The New York Times: ‘At Apple, Rare Dissent Over a New Product: Interactive Goggles’

Tripp Mickle and Brian X. Chen, reporting for The New York Times:

The headset looks like ski goggles. It features a carbon fiber frame, a hip pack with battery support, outward cameras to capture the real world and two 4K displays that can render everything from applications to movies, two of the people said. Users can turn a “reality dial” on the device to increase or decrease real-time video from the world around them. [...]

Because the headset won’t fit over glasses, the company has plans to sell prescription lenses for the displays to people who don’t wear contacts, a person familiar with the plan said.

This seems like an impediment to an impulse purchase, especially in the U.S., where corrective lenses require an up-to-date prescription from an optometrist or ophthalmologist. And won’t this make it tricky to share a headset between multiple people? If it really costs $3,000, I suppose that’s the biggest impediment to an “impulse” purchase.

During the device’s development, Apple has focused on making it excel for videoconferencing and spending time with others as avatars in a virtual world. The company has called the device’s signature application “copresence,” a word designed to capture the experience of sharing a real or virtual space with someone in another place.
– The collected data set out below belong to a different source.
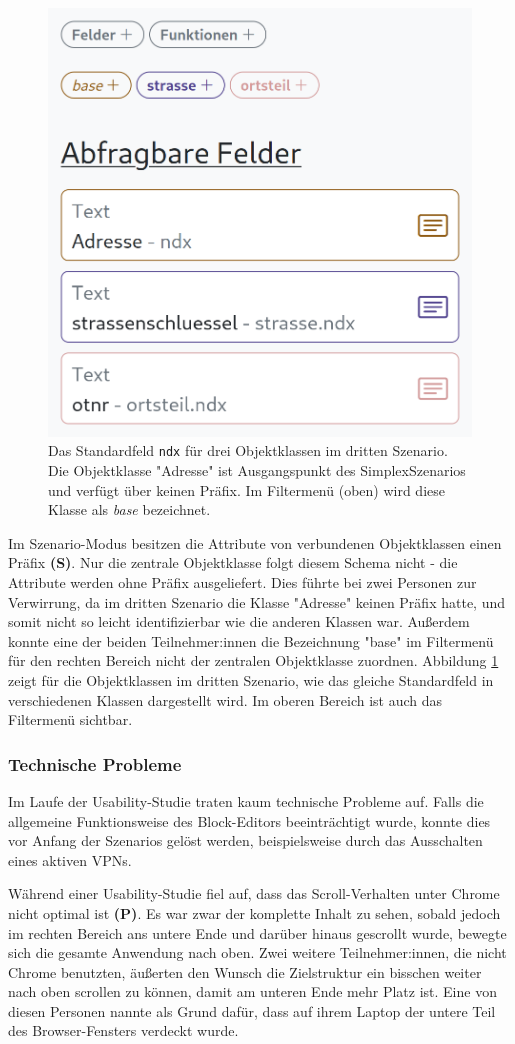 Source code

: \begin{figure}[!ht]
  \centering
  \includegraphics[width=.5\textwidth]{assets/scenario-prefixes.png}
  \caption{Das Standardfeld \texttt{ndx} für drei Objektklassen im dritten Szenario. Die Objektklasse "Adresse" ist Ausgangspunkt des SimplexSzenarios und verfügt über keinen Präfix. Im Filtermenü (oben) wird diese Klasse als \textit{base} bezeichnet.}
  \label{fig:scenario-prefixes}
\end{figure}
Im Szenario-Modus besitzen die Attribute von verbundenen Objektklassen einen Präfix \textbf{(S)}. Nur die zentrale Objektklasse folgt diesem Schema nicht - die Attribute werden ohne Präfix ausgeliefert. Dies führte bei zwei Personen zur Verwirrung, da im dritten Szenario die Klasse "Adresse" keinen Präfix hatte, und somit nicht so leicht identifizierbar wie die anderen Klassen war. Außerdem konnte eine der beiden Teilnehmer:innen die Bezeichnung "base" im Filtermenü für den rechten Bereich nicht der zentralen Objektklasse zuordnen. Abbildung \ref{fig:scenario-prefixes} zeigt für die Objektklassen im dritten Szenario, wie das gleiche Standardfeld in verschiedenen Klassen dargestellt wird. Im oberen Bereich ist auch das Filtermenü sichtbar.

\subsubsection{Technische Probleme}
Im Laufe der Usability-Studie traten kaum technische Probleme auf. Falls die allgemeine Funktionsweise des Block-Editors beeinträchtigt wurde, konnte dies vor Anfang der Szenarios gelöst werden, beispielsweise durch das Ausschalten eines aktiven \acs{VPN}s.

Während einer Usability-Studie fiel auf, dass das Scroll-Verhalten unter Chrome nicht optimal ist \textbf{(P)}. Es war zwar der komplette Inhalt zu sehen, sobald jedoch im rechten Bereich ans untere Ende und darüber hinaus gescrollt wurde, bewegte sich die gesamte Anwendung nach oben. Zwei weitere Teilnehmer:innen, die nicht Chrome benutzten, äußerten den Wunsch die Zielstruktur ein bisschen weiter nach oben scrollen zu können, damit am unteren Ende mehr Platz ist. Eine von diesen Personen nannte als Grund dafür, dass auf ihrem Laptop der untere Teil des Browser-Fensters verdeckt wurde.
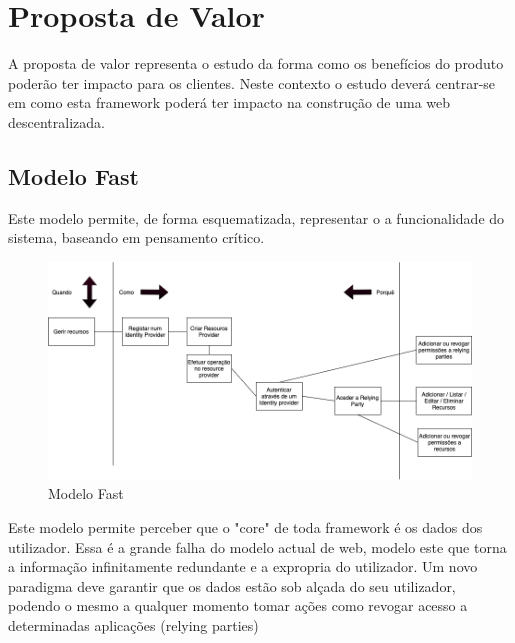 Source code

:\section{Proposta de Valor}
A proposta de valor representa o estudo da forma como os benefícios do produto poderão ter impacto para os clientes. Neste contexto o estudo deverá centrar-se em como esta framework poderá ter impacto na construção de uma web descentralizada.

\subsection{Modelo Fast}
Este modelo permite, de forma esquematizada, representar o a funcionalidade do sistema, baseando em pensamento crítico.

\begin{figure}[h]
    \begin{center}
    \includegraphics[width=1\textwidth]{figures/Canvas-FAST.png}
    \caption{Modelo Fast}
    \end{center}
\end{figure}

Este modelo permite perceber que o "core" de toda framework é os dados dos utilizador. Essa é a grande falha do modelo actual de web, modelo este que torna a informação infinitamente redundante e a expropria do utilizador.
Um novo paradigma deve garantir que os dados estão sob alçada do seu utilizador, podendo o mesmo a qualquer momento tomar ações como revogar acesso a determinadas aplicações (relying parties)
It is akin to what Mark Zuckerberg, Facebook’s founder, calls the “metaverse.”

The chicken-and-egg problem here is that everyone you’re “copresencing” with needs an Apple headset too.

The device will double as a tool for artists, designers and engineers, tracking them as they draw freely in space in image-editing applications and tracking hand gestures for the editing of virtual reality films. Lastly, it will function as a high-resolution TV with custom-made video content from Hollywood filmmakers such as Jon Favreau, the director of Iron Man.

The key sentence in the story is this:

Some internal skeptics have questioned if the new device is a solution in search of a problem.